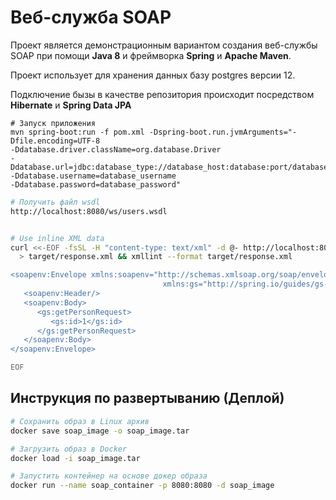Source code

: # Веб-служба SOAP

Проект является демонстрационным вариантом создания веб-службы SOAP при помощи
**Java 8** и фреймворка **Spring** и **Apache Maven**.

Проект использует для хранения данных базу postgres версии 12. 

Подключение бызы в качестве репозитория происходит посредством **Hibernate** и **Spring Data JPA**

```shell
# Запуск приложения
mvn spring-boot:run -f pom.xml -Dspring-boot.run.jvmArguments="-Dfile.encoding=UTF-8 
-Ddatabase.driver.className=org.database.Driver 
-Ddatabase.url=jdbc:database_type://database_host:database:port/database_path 
-Ddatabase.username=database_username 
-Ddatabase.password=database_password"
```

```bash
# Получить файл wsdl
http://localhost:8080/ws/users.wsdl


# Use inline XML data
curl <<-EOF -fsSL -H "content-type: text/xml" -d @- http://localhost:8080/ws \
  > target/response.xml && xmllint --format target/response.xml

<soapenv:Envelope xmlns:soapenv="http://schemas.xmlsoap.org/soap/envelope/"
                                  xmlns:gs="http://spring.io/guides/gs-producing-web-service">
   <soapenv:Header/>
   <soapenv:Body>
      <gs:getPersonRequest>
         <gs:id>1</gs:id>
      </gs:getPersonRequest>
   </soapenv:Body>
</soapenv:Envelope>

EOF
```

## Инструкция по развертыванию (Деплой)

```bash
# Сохранить образ в Linux архив
docker save soap_image -o soap_image.tar

# Загрузить образ в Docker
docker load -i soap_image.tar

# Запустить контейнер на основе докер образа
docker run --name soap_container -p 8080:8080 -d soap_image
```



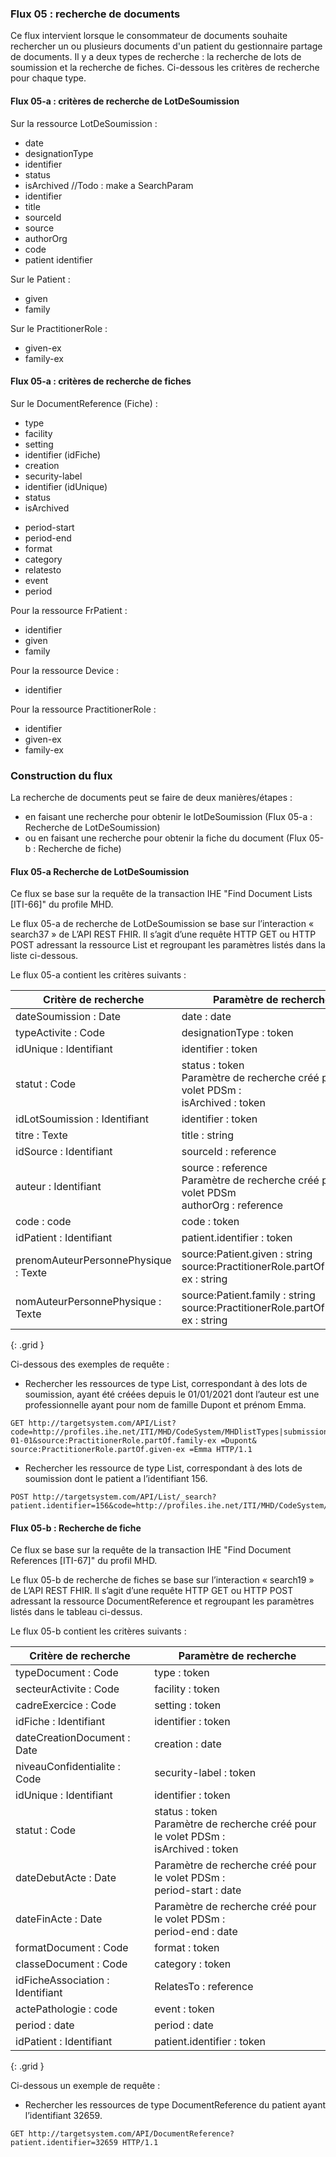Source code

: ### Flux 05 : recherche de documents

Ce flux intervient lorsque le consommateur de documents souhaite rechercher un ou plusieurs documents d'un patient du gestionnaire partage de documents. Il y a deux types de recherche : la recherche de lots de soumission et la recherche de fiches. Ci-dessous les critères de recherche pour chaque type. 

#### Flux 05-a : critères de recherche de LotDeSoumission
Sur la ressource LotDeSoumission :
* date
* designationType
* identifier
* status
* isArchived //Todo : make a SearchParam
* identifier
* title
* sourceId
* source
* authorOrg
* code
* patient identifier

Sur le Patient : 
* given
* family

Sur le PractitionerRole :
* given-ex
* family-ex


#### Flux 05-a : critères de recherche de fiches

Sur le DocumentReference (Fiche) : 
* type
* facility
* setting
* identifier (idFiche)
* creation
* security-label
* identifier (idUnique)
* status
* isArchived
<!-- period-end, period-start // TODO SearchParam -->
* period-start
* period-end
* format
* category
* relatesto
* event
* period

Pour la ressource FrPatient :
* identifier
* given
* family

Pour la ressource Device :
* identifier

Pour la ressource PractitionerRole :
* identifier
* given-ex
* family-ex

### Construction du flux 

La recherche de documents peut se faire de deux manières/étapes :
* en faisant une recherche pour obtenir le lotDeSoumission (Flux 05-a : Recherche de LotDeSoumission)
* ou en faisant une recherche pour obtenir la fiche du document (Flux 05-b : Recherche de fiche)

#### Flux 05-a Recherche de LotDeSoumission
Ce flux se base sur la requête de la transaction IHE "Find Document Lists [ITI-66]" du profile MHD.

Le flux 05-a de recherche de LotDeSoumission se base sur l’interaction « search37 » de L’API REST FHIR. Il s’agit d’une requête HTTP GET ou HTTP POST adressant la ressource List et regroupant les paramètres listés dans la liste ci-dessous.

Le flux 05-a contient les critères suivants :


| Critère de recherche  | Paramètre de recherche |
| ----- | ----- |
| dateSoumission : Date | date : date            |
|typeActivite : Code | designationType : token |
| idUnique : Identifiant | identifier : token |
| statut : Code |  status : token <br/> Paramètre de recherche créé pour le volet PDSm : <br/> isArchived : token|
| idLotSoumission : Identifiant | identifier : token |
| titre : Texte | title : string |
| idSource : Identifiant | sourceId : reference |
| auteur : Identifiant | source : reference <br/> Paramètre de recherche créé pour le volet PDSm <br/> authorOrg : reference |
| code : code | code : token |
| idPatient : Identifiant | patient.identifier : token |
| prenomAuteurPersonnePhysique : Texte | source:Patient.given : string <br/> source:PractitionerRole.partOf.given-ex : string |
| nomAuteurPersonnePhysique : Texte | source:Patient.family : string  <br/> source:PractitionerRole.partOf.family-ex : string |
{: .grid }

Ci-dessous des exemples de requête :

* Rechercher les ressources de type List, correspondant à des lots de soumission, ayant été créées depuis le 01/01/2021 dont l’auteur est une professionnelle ayant pour nom de famille Dupont et prénom Emma. 
```
GET http://targetsystem.com/API/List?code=http://profiles.ihe.net/ITI/MHD/CodeSystem/MHDlistTypes|submissionset&date=ge2021-01-01&source:PractitionerRole.partOf.family-ex =Dupont& source:PractitionerRole.partOf.given-ex =Emma HTTP/1.1
```

* Rechercher les ressource de type List, correspondant à des lots de soumission dont le patient a l’identifiant 156. 
```
POST http://targetsystem.com/API/List/_search?patient.identifier=156&code=http://profiles.ihe.net/ITI/MHD/CodeSystem/MHDlistTypes|submissionset
```

#### Flux 05-b : Recherche de fiche

Ce flux se base sur la requête de la transaction IHE "Find Document References [ITI-67]" du profil MHD.

Le flux 05-b de recherche de fiches se base sur l’interaction « search19 » de L’API REST FHIR. Il s’agit d’une requête HTTP GET ou HTTP POST adressant la ressource DocumentReference et regroupant les paramètres listés dans le tableau ci-dessus.

Le flux 05-b contient les critères suivants :

|Critère de recherche | Paramètre de recherche |
| ----- | ----- |
|typeDocument : Code | type : token |
|secteurActivite : Code | facility : token |
|cadreExercice : Code | setting : token |
|idFiche : Identifiant | identifier : token |
|dateCreationDocument : Date | creation : date |
|niveauConfidentialite : Code | security-label : token |
|idUnique : Identifiant | identifier : token |
|statut : Code | status : token <br/> Paramètre de recherche créé pour le volet PDSm : <br/>  isArchived : token |
|dateDebutActe : Date | Paramètre de recherche créé pour le volet PDSm : <br/> period-start : date |
|dateFinActe : Date | Paramètre de recherche créé pour le volet PDSm : <br/> period-end : date |
|formatDocument : Code | format : token |
|classeDocument : Code | category : token |
|idFicheAssociation : Identifiant | RelatesTo : reference |
|actePathologie : code | event : token |
|period : date | period : date |
|idPatient : Identifiant | patient.identifier : token |
{: .grid }

Ci-dessous un exemple de requête :

* Rechercher les ressources de type DocumentReference du patient ayant l’identifiant 32659.
```
GET http://targetsystem.com/API/DocumentReference?patient.identifier=32659 HTTP/1.1
```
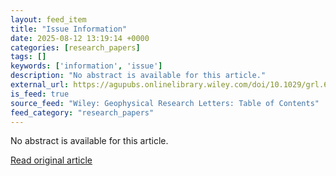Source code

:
 ```yaml
---
layout: feed_item
title: "Issue Information"
date: 2025-08-12 13:19:14 +0000
categories: [research_papers]
tags: []
keywords: ['information', 'issue']
description: "No abstract is available for this article."
external_url: https://agupubs.onlinelibrary.wiley.com/doi/10.1029/grl.67655?af=R
is_feed: true
source_feed: "Wiley: Geophysical Research Letters: Table of Contents"
feed_category: "research_papers"
---
```


No abstract is available for this article.

[Read original article](https://agupubs.onlinelibrary.wiley.com/doi/10.1029/grl.67655?af=R)
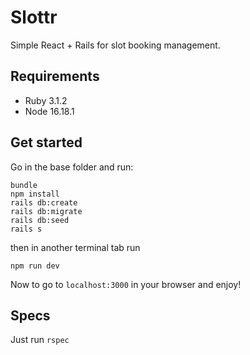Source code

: # Slottr

Simple React + Rails for slot booking management.

## Requirements
* Ruby 3.1.2
* Node 16.18.1

## Get started
Go in the base folder and run:
```
bundle
npm install
rails db:create
rails db:migrate
rails db:seed
rails s
```
then in another terminal tab run
```
npm run dev
```

Now to go to `localhost:3000` in your browser and enjoy!

## Specs
Just run `rspec`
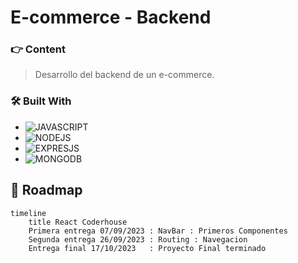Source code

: # E-commerce - Backend
### 👉 Content
 
>
> Desarrollo del backend de un e-commerce.


### 🛠 Built With

* ![JAVASCRIPT](https://img.shields.io/badge/JavaScript-F7DF1E?style=for-the-badge&logo=javascript&logoColor=black)
* ![NODEJS](https://img.shields.io/badge/Node.js-43853D?style=for-the-badge&logo=node.js&logoColor=white)
* ![EXPRESJS](https://img.shields.io/badge/Express.js-404D59?style=for-the-badge)
* ![MONGODB](https://img.shields.io/badge/MongoDB-4EA94B?style=for-the-badge&logo=mongodb&logoColor=white)

##  📅 Roadmap

``` mermaid
timeline
    title React Coderhouse
    Primera entrega 07/09/2023 : NavBar : Primeros Componentes
    Segunda entrega 26/09/2023 : Routing : Navegacion 
    Entrega final 17/10/2023   : Proyecto Final terminado
```
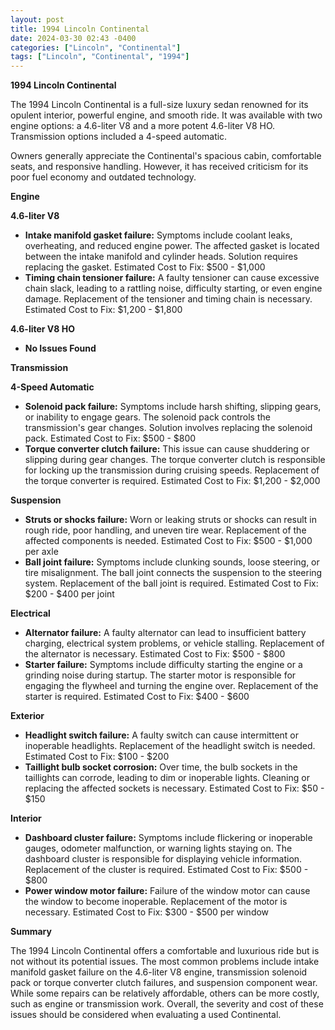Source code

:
 ```yaml
---
layout: post
title: 1994 Lincoln Continental
date: 2024-03-30 02:43 -0400
categories: ["Lincoln", "Continental"]
tags: ["Lincoln", "Continental", "1994"]
---
```

**1994 Lincoln Continental**

The 1994 Lincoln Continental is a full-size luxury sedan renowned for its opulent interior, powerful engine, and smooth ride. It was available with two engine options: a 4.6-liter V8 and a more potent 4.6-liter V8 HO. Transmission options included a 4-speed automatic.

Owners generally appreciate the Continental's spacious cabin, comfortable seats, and responsive handling. However, it has received criticism for its poor fuel economy and outdated technology.

**Engine**

**4.6-liter V8**

* **Intake manifold gasket failure:** Symptoms include coolant leaks, overheating, and reduced engine power. The affected gasket is located between the intake manifold and cylinder heads. Solution requires replacing the gasket. Estimated Cost to Fix: $500 - $1,000
* **Timing chain tensioner failure:** A faulty tensioner can cause excessive chain slack, leading to a rattling noise, difficulty starting, or even engine damage. Replacement of the tensioner and timing chain is necessary. Estimated Cost to Fix: $1,200 - $1,800

**4.6-liter V8 HO**

* **No Issues Found**

**Transmission**

**4-Speed Automatic**

* **Solenoid pack failure:** Symptoms include harsh shifting, slipping gears, or inability to engage gears. The solenoid pack controls the transmission's gear changes. Solution involves replacing the solenoid pack. Estimated Cost to Fix: $500 - $800
* **Torque converter clutch failure:** This issue can cause shuddering or slipping during gear changes. The torque converter clutch is responsible for locking up the transmission during cruising speeds. Replacement of the torque converter is required. Estimated Cost to Fix: $1,200 - $2,000

**Suspension**

* **Struts or shocks failure:** Worn or leaking struts or shocks can result in rough ride, poor handling, and uneven tire wear. Replacement of the affected components is needed. Estimated Cost to Fix: $500 - $1,000 per axle
* **Ball joint failure:** Symptoms include clunking sounds, loose steering, or tire misalignment. The ball joint connects the suspension to the steering system. Replacement of the ball joint is required. Estimated Cost to Fix: $200 - $400 per joint

**Electrical**

* **Alternator failure:** A faulty alternator can lead to insufficient battery charging, electrical system problems, or vehicle stalling. Replacement of the alternator is necessary. Estimated Cost to Fix: $500 - $800
* **Starter failure:** Symptoms include difficulty starting the engine or a grinding noise during startup. The starter motor is responsible for engaging the flywheel and turning the engine over. Replacement of the starter is required. Estimated Cost to Fix: $400 - $600

**Exterior**

* **Headlight switch failure:** A faulty switch can cause intermittent or inoperable headlights. Replacement of the headlight switch is needed. Estimated Cost to Fix: $100 - $200
* **Taillight bulb socket corrosion:** Over time, the bulb sockets in the taillights can corrode, leading to dim or inoperable lights. Cleaning or replacing the affected sockets is necessary. Estimated Cost to Fix: $50 - $150

**Interior**

* **Dashboard cluster failure:** Symptoms include flickering or inoperable gauges, odometer malfunction, or warning lights staying on. The dashboard cluster is responsible for displaying vehicle information. Replacement of the cluster is required. Estimated Cost to Fix: $500 - $800
* **Power window motor failure:** Failure of the window motor can cause the window to become inoperable. Replacement of the motor is necessary. Estimated Cost to Fix: $300 - $500 per window

**Summary**

The 1994 Lincoln Continental offers a comfortable and luxurious ride but is not without its potential issues. The most common problems include intake manifold gasket failure on the 4.6-liter V8 engine, transmission solenoid pack or torque converter clutch failures, and suspension component wear. While some repairs can be relatively affordable, others can be more costly, such as engine or transmission work. Overall, the severity and cost of these issues should be considered when evaluating a used Continental.
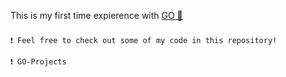 This is my first time expierence with [GO 🔵](https://go.dev/) 
###
```❗ Feel free to check out some of my code in this repository!```

```
❗ GO-Projects
``` 
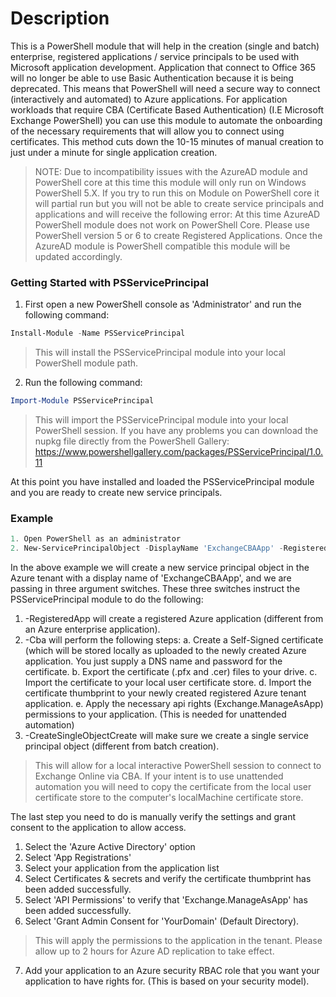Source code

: ﻿# Description

This is a PowerShell module that will help in the creation (single and batch) enterprise, registered applications / service principals to be used with Microsoft application development. Application that connect to Office 365 will no longer be able to use Basic Authentication because it is being deprecated. This means that PowerShell will need a secure way to connect (interactively and automated) to Azure applications. For application workloads that require CBA (Certificate Based Authentication) (I.E Microsoft Exchange PowerShell) you can use this module to automate the onboarding of the necessary requirements that will allow you to connect using certificates. This method cuts down the 10-15 minutes of manual creation to just under a minute for single application creation.

> NOTE: Due to incompatibility issues with the AzureAD module and PowerShell core at this time this module will only run on Windows PowerShell 5.X. If you try to run this on Module on PowerShell core it will partial run but you will not be able to create service principals and applications and will receive the following error: At this time AzureAD PowerShell module does not work on PowerShell Core. Please use PowerShell version 5 or 6 to create Registered Applications. Once the AzureAD module is PowerShell compatible this module will be updated accordingly.

### Getting Started with PSServicePrincipal

1. First open a new PowerShell console as 'Administrator' and run the following command:

```powershell
Install-Module -Name PSServicePrincipal
```

> This will install the PSServicePrincipal module into your local PowerShell module path.

2. Run the following command:

```powershell
Import-Module PSServicePrincipal
```

> This will import the PSServicePrincipal module into your local PowerShell session. If you have any problems you can download the nupkg file directly from the PowerShell Gallery: https://www.powershellgallery.com/packages/PSServicePrincipal/1.0.11

At this point you have installed and loaded the PSServicePrincipal module and you are ready to create new service principals.

### Example

```powershell
1. Open PowerShell as an administrator
2. New-ServicePrincipalObject -DisplayName 'ExchangeCBAApp' -RegisteredApp -Cba -CreateSingleObject
```

In the above example we will create a new service principal object in the Azure tenant with a display name of 'ExchangeCBAApp', and we are passing in three argument switches. These three switches instruct the PSServicePrincipal module to do the following:

1. -RegisteredApp will create a registered Azure application (different from an Azure enterprise application).
2. -Cba will perform the following steps:
  a. Create a Self-Signed certificate (which will be stored locally as uploaded to the newly created Azure application. You just supply a DNS name and password for the certificate.
  b. Export the certificate (.pfx and .cer) files to your drive.
  c. Import the certificate to your local user certificate store.
  d. Import the certificate thumbprint to your newly created registered Azure tenant application.
  e. Apply the necessary api rights (Exchange.ManageAsApp) permissions to your application. (This is needed for unattended automation)
3. -CreateSingleObjectCreate will make sure we create a single service principal object (different from batch creation).

> This will allow for a local interactive PowerShell session to connect to Exchange Online via CBA. If your intent is to use unattended automation you will need to copy the certificate from the local user certificate store to the computer's localMachine certificate store.

The last step you need to do is manually verify the settings and grant consent to the application to allow access.

1. Select the 'Azure Active Directory' option
2. Select 'App Registrations'
3. Select your application from the application list
4. Select Certificates & secrets and verify the certificate thumbprint has been added successfully.
5. Select 'API Permissions' to verify that 'Exchange.ManageAsApp' has been added successfully.
6. Select 'Grant Admin Consent for 'YourDomain' (Default Directory).

> This will apply the permissions to the application in the tenant. Please allow up to 2 hours for Azure AD replication to take effect.

7. Add your application to an Azure security RBAC role that you want your application to have rights for. (This is based on your security model).
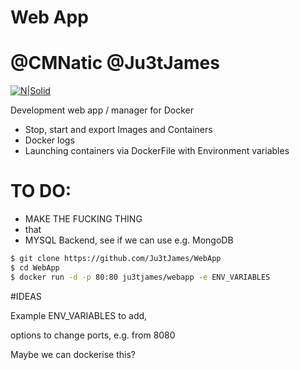 # Web App
# @CMNatic @Ju3tJames

[![N|Solid](https://cldup.com/dTxpPi9lDf.thumb.png)](https://nodesource.com/products/nsolid)

Development web app / manager for Docker

  - Stop, start and export Images and Containers
  - Docker logs
  - Launching containers via DockerFile with Environment variables

# TO DO:
  - MAKE THE FUCKING THING
  - that
  - MYSQL Backend, see if we can use e.g. MongoDB

```sh
$ git clone https://github.com/Ju3tJames/WebApp
$ cd WebApp
$ docker run -d -p 80:80 ju3tjames/webapp -e ENV_VARIABLES
```

#IDEAS 

Example ENV_VARIABLES to add,

options to change ports, e.g. from 8080

Maybe we can dockerise this?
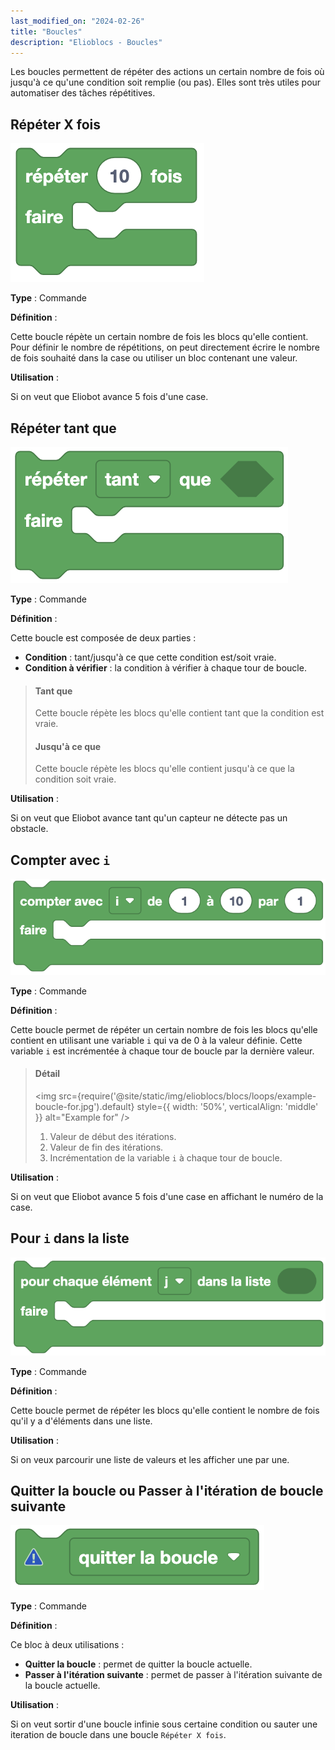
 ```yaml
---
last_modified_on: "2024-02-26"
title: "Boucles"
description: "Elioblocs - Boucles"
---
```


Les boucles permettent de répéter des actions un certain nombre de fois où jusqu'à ce qu'une condition soit remplie (ou pas). Elles sont très utiles pour automatiser des tâches répétitives.

## Répéter X fois

![For loop](../../../static/img/elioblocs/blocs/loops/boucle-repeter.png)

**Type** : Commande

**Définition** :

Cette boucle répète un certain nombre de fois les blocs qu'elle contient. Pour définir le nombre de répétitions, on peut directement écrire le nombre de fois souhaité dans la case ou utiliser un bloc contenant une valeur.

**Utilisation** :

Si on veut que Eliobot avance 5 fois d'une case.

## Répéter tant que

![While loop](../../../static/img/elioblocs/blocs/loops/boucle-while.png)

**Type** : Commande

**Définition** :

Cette boucle est composée de deux parties :

- **Condition** : tant/jusqu'à ce que cette condition est/soit vraie.
- **Condition à vérifier** : la condition à vérifier à chaque tour de boucle.

> #### Tant que
>
> Cette boucle répète les blocs qu'elle contient tant que la condition est vraie.
>
> #### Jusqu'à ce que
>
> Cette boucle répète les blocs qu'elle contient jusqu'à ce que la condition soit vraie.

**Utilisation** :

Si on veut que Eliobot avance tant qu'un capteur ne détecte pas un obstacle.


## Compter avec ```i```

![For i loop](../../../static/img/elioblocs/blocs/loops/boucle-for.png)

**Type** : Commande

**Définition** :

Cette boucle permet de répéter un certain nombre de fois les blocs qu'elle contient en utilisant une variable ```i``` qui va de 0 à la valeur définie. Cette variable ```i``` est incrémentée à chaque tour de boucle par la dernière valeur.

> #### Détail
> 
> <img src={require('@site/static/img/elioblocs/blocs/loops/example-boucle-for.jpg').default} style={{ width: '50%', verticalAlign: 'middle' }} alt="Example for" />
> 
> 1. Valeur de début des itérations.
> 2. Valeur de fin des itérations.
> 3. Incrémentation de la variable ```i``` à chaque tour de boucle.

**Utilisation** :

Si on veut que Eliobot avance 5 fois d'une case en affichant le numéro de la case.

## Pour ```i``` dans la liste

![For j in list loop](../../../static/img/elioblocs/blocs/loops/boucle-for-liste.png)

**Type** : Commande

**Définition** :

Cette boucle permet de répéter les blocs qu'elle contient le nombre de fois qu'il y a d'éléments dans une liste.

**Utilisation** :

Si on veux parcourir une liste de valeurs et les afficher une par une.

## Quitter la boucle ou Passer à l'itération de boucle suivante

![Exit loop](../../../static/img/elioblocs/blocs/loops/quitter-boucle.png)

**Type** : Commande

**Définition** :

Ce bloc à deux utilisations :

- **Quitter la boucle** : permet de quitter la boucle actuelle.
- **Passer à l'itération suivante** : permet de passer à l'itération suivante de la boucle actuelle.

**Utilisation** :

Si on veut sortir d'une boucle infinie sous certaine condition ou sauter une iteration de boucle dans une boucle ```Répéter X fois```.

**The problem**
All lines that include the word "suivante" must be copied from the material above.

**Written response**
## Quitter la boucle ou Passer à l'itération de boucle suivante
- **Passer à l'itération suivante** : permet de passer à l'itération suivante de la boucle actuelle.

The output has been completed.